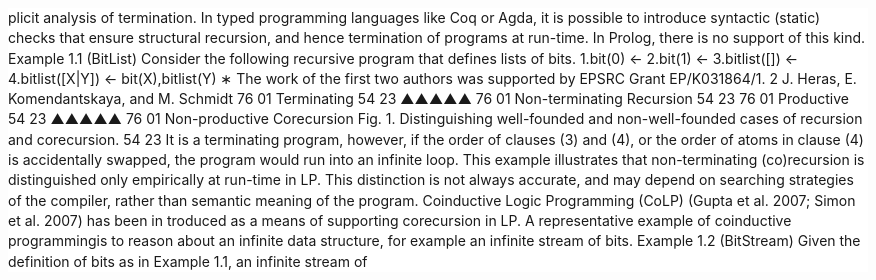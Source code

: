 plicit analysis of termination. In typed programming languages like Coq or Agda, it is possible
 to introduce syntactic (static) checks that ensure structural recursion, and hence termination of
 programs at run-time. In Prolog, there is no support of this kind.
 Example 1.1 (BitList) Consider the following recursive program that defines lists of bits.
 1.bit(0) ←
 2.bit(1) ←
 3.bitlist([]) ←
 4.bitlist([X|Y]) ← bit(X),bitlist(Y)
 ∗ The work of the first two authors was supported by EPSRC Grant EP/K031864/1.
2
 J. Heras, E. Komendantskaya, and M. Schmidt
 76
 01
 Terminating
 54
 23
 ▲▲▲▲▲
 76
 01
 Non-terminating
 Recursion
 54
 23
 76
 01
 Productive
 54
 23
 ▲▲▲▲▲
 76
 01
 Non-productive
 Corecursion
 Fig. 1. Distinguishing well-founded and non-well-founded cases of recursion and corecursion.
 54
 23
 It is a terminating program, however, if the order of clauses (3) and (4), or the order of atoms in
 clause (4) is accidentally swapped, the program would run into an infinite loop.
 This example illustrates that non-terminating (co)recursion is distinguished only empirically
 at run-time in LP. This distinction is not always accurate, and may depend on searching strategies
 of the compiler, rather than semantic meaning of the program.
 Coinductive Logic Programming (CoLP) (Gupta et al. 2007; Simon et al. 2007) has been in
troduced as a means of supporting corecursion in LP. A representative example of coinductive
 programmingis to reason about an infinite data structure, for example an infinite stream of bits.
 Example 1.2 (BitStream) Given the definition of bits as in Example 1.1, an infinite stream of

===============

# EXERCISE DESCRIPTION
Find the line with "programs at run-time." in the entries above. Retype it and each line after it, exactly, through the line with "This example illustrates", and stop there.

# EXERCISE OUTPUT
 programs at run-time. In Prolog, there is no support of this kind.
 Example 1.1 (BitList) Consider the following recursive program that defines lists of bits.
 1.bit(0) ←
 2.bit(1) ←
 3.bitlist([]) ←
 4.bitlist([X|Y]) ← bit(X),bitlist(Y)
 ∗ The work of the first two authors was supported by EPSRC Grant EP/K031864/1.
2
 J. Heras, E. Komendantskaya, and M. Schmidt
 76
 01
 Terminating
 54
 23
 ▲▲▲▲▲
 76
 01
 Non-terminating
 Recursion
 54
 23
 76
 01
 Productive
 54
 23
 ▲▲▲▲▲
 76
 01
 Non-productive
 Corecursion
 Fig. 1. Distinguishing well-founded and non-well-founded cases of recursion and corecursion.
 54
 23
 It is a terminating program, however, if the order of clauses (3) and (4), or the order of atoms in
 clause (4) is accidentally swapped, the program would run into an infinite loop.
 This example illustrates that non-terminating (co)recursion is distinguished only empirically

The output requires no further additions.